Through his lawyer Paul Muite, Mr Njenga told the Sunday Nation that while most Mungiki members denounced the sect, the issues that brought the youth together in the sect are still very much alive.
Mr Muite says so far the government has tended to treat the groupings as a law and order issue and this is why they have persistently refused to go away. Since he confessed his conversion to Christianity, Mr Njenga has been active in the political arena, appearing alongside senior politicians in many functions.
In the recent past, he attended a conference in Limuru that brought together top politicians from the Gema communities. He went away miffed after he was denied a chance to address the meeting. Two weeks later he appeared at the Kanu National Delegates Conference at Kasarani.
His supporters created chaotic scenes when he was prevented from addressing the conference. Just to demonstrate his clout, Mr Njenga made his way to the podium and was seen consorting with acting Kanu chairman Gideon Moi.
The group’s dalliance with politicians and political parties has shifted from time to time but their effect on voting day is hardly felt. Mr Njenga’s late wife Virginia Nyakio vied for the Laikipia West parliamentary seat on a Party of Independent Candidates of Kenya (Pick) ticket in 2007 but lost miserably. She got 461 votes against the winner, Mr Nderitu Muriithi of PNU who got 42,196.
“The claims of Mungiki that are being bandied around are a smokescreen. The truth is that a new order is emerging in central Kenya that is threatening the old order made up of rich conservative forces. What we are witnessing is a class struggle,” Mr Muite said.
The senior counsel said youth in central Kenya have been marginalised by historical injustices that saw their parents denied what they fought for during the Mau Mau war.
One man who fought Mungiki with resolve was fallen Cabinet minister John Michuki. In 2007, Mr Michuki, who passed on in February, ordered police to crack down on the group and break its back.
At one point, Mr Michuki, then Internal Security minister, told a public meeting in Murang’a that parents must warn their sons to stay away from the activities of the group and that those who would dare him would only hear of funerals.
Public backing
It was a chilling warning that the government would crack down with full force and Mr Michuki lived up to that billing. Police went out in full force and the crackdown, which received widespread public backing, appears to have led to Prof Alston’s conclusions that the police had engaged in extra-judicial killings.
But the war on Mungiki relented around the General Election time for what appears to have been political considerations.

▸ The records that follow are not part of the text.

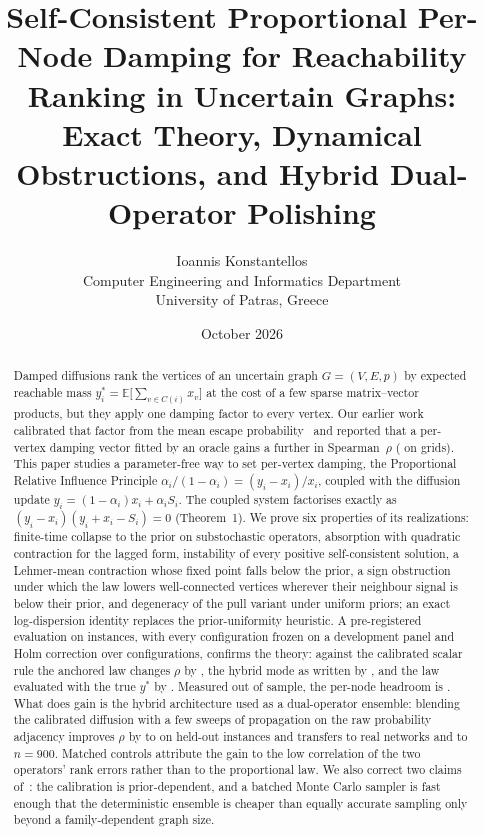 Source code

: \documentclass[11pt,a4paper]{article}
\title{\textbf{Self-Consistent Proportional Per-Node Damping for Reachability Ranking in Uncertain Graphs: Exact Theory, Dynamical Obstructions, and Hybrid Dual-Operator Polishing}}
\author{Ioannis Konstantellos\\[2pt]
\small Computer Engineering and Informatics Department\\
\small University of Patras, Greece}
\date{October 2026}
\theoremstyle{definition}
\theoremstyle{plain}
\newcommand{\E}{\mathbb{E}}
\begin{document}
\maketitle

\begin{abstract}
\noindent Damped diffusions rank the vertices of an uncertain graph $G=(V,E,p)$ by expected reachable mass $y^*_i=\E\big[\sum_{v\in C(i)}x_v\big]$ at the cost of a few sparse matrix--vector products, but they apply one damping factor to every vertex. Our earlier work calibrated that factor from the mean escape probability~\cite{konstantellos26} and reported that a per-vertex damping vector fitted by an oracle gains a further \PrevHeadAll{} in Spearman~$\rho$ (\PrevHeadGrid{} on grids). This paper studies a parameter-free way to set per-vertex damping, the Proportional Relative Influence Principle $\alpha_i/(1-\alpha_i)=(y_i-x_i)/x_i$, coupled with the diffusion update $y_i=(1-\alpha_i)x_i+\alpha_iS_i$. The coupled system factorises exactly as $(y_i-x_i)(y_i+x_i-S_i)=0$ (Theorem~1). We prove six properties of its realizations: finite-time collapse to the prior on substochastic operators, absorption with quadratic contraction for the lagged form, instability of every positive self-consistent solution, a Lehmer-mean contraction whose fixed point falls below the prior, a sign obstruction under which the law lowers well-connected vertices wherever their neighbour signal is below their prior, and degeneracy of the pull variant under uniform priors; an exact log-dispersion identity replaces the prior-uniformity heuristic. A pre-registered evaluation on \NTotal{} instances, with every configuration frozen on a development panel and Holm correction over \NFrozen{} configurations, confirms the theory: against the calibrated scalar rule the anchored law changes $\rho$ by \TestAPoneD, the hybrid mode as written by \TestPBXnomBD, and the law evaluated with the true $y^*$ by \TestTruePropD. Measured out of sample, the per-node headroom is \HeadAll. What does gain is the hybrid architecture used as a dual-operator ensemble: blending the calibrated diffusion with a few sweeps of propagation on the raw probability adjacency improves $\rho$ by \TestPBXbestD{} to \TestLinNineD{} on held-out instances and transfers to real networks and to $n=900$. Matched controls attribute the gain to the low correlation of the two operators' rank errors rather than to the proportional law. We also correct two claims of~\cite{konstantellos26}: the calibration is prior-dependent, and a batched Monte Carlo sampler is fast enough that the deterministic ensemble is cheaper than equally accurate sampling only beyond a family-dependent graph size.
\end{abstract}
\end{document}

The government, going by National Security Advisory Committee minutes tabled at the International Criminal Court, appeared to have been avoiding bad public relations when the incumbent President Kibaki was fighting a tough battle to retain the presidency.
In the meantime, the criminal elements in Mungiki regrouped. Parts of Central Province were taken up again. Fed up, residents of Kirinyaga took on the sect in a bloody war that saw 14 members of the sect lynched by villagers in April 2009.
But in a deadly revenge mission, the gang massacred 29 people in Mathira on the night of April 21, 2009, before the government deployed rapid response units and eventually the sect was run to the ground.
If what the police say is true, the Mungiki have modified their approach. In their original form, they would engage security men in violent confrontations. In Limuru, they were actually running away from the police. At Milimani courts last week, they said the Lord’s prayer with Mr Njenga beseeching them to remain peaceful.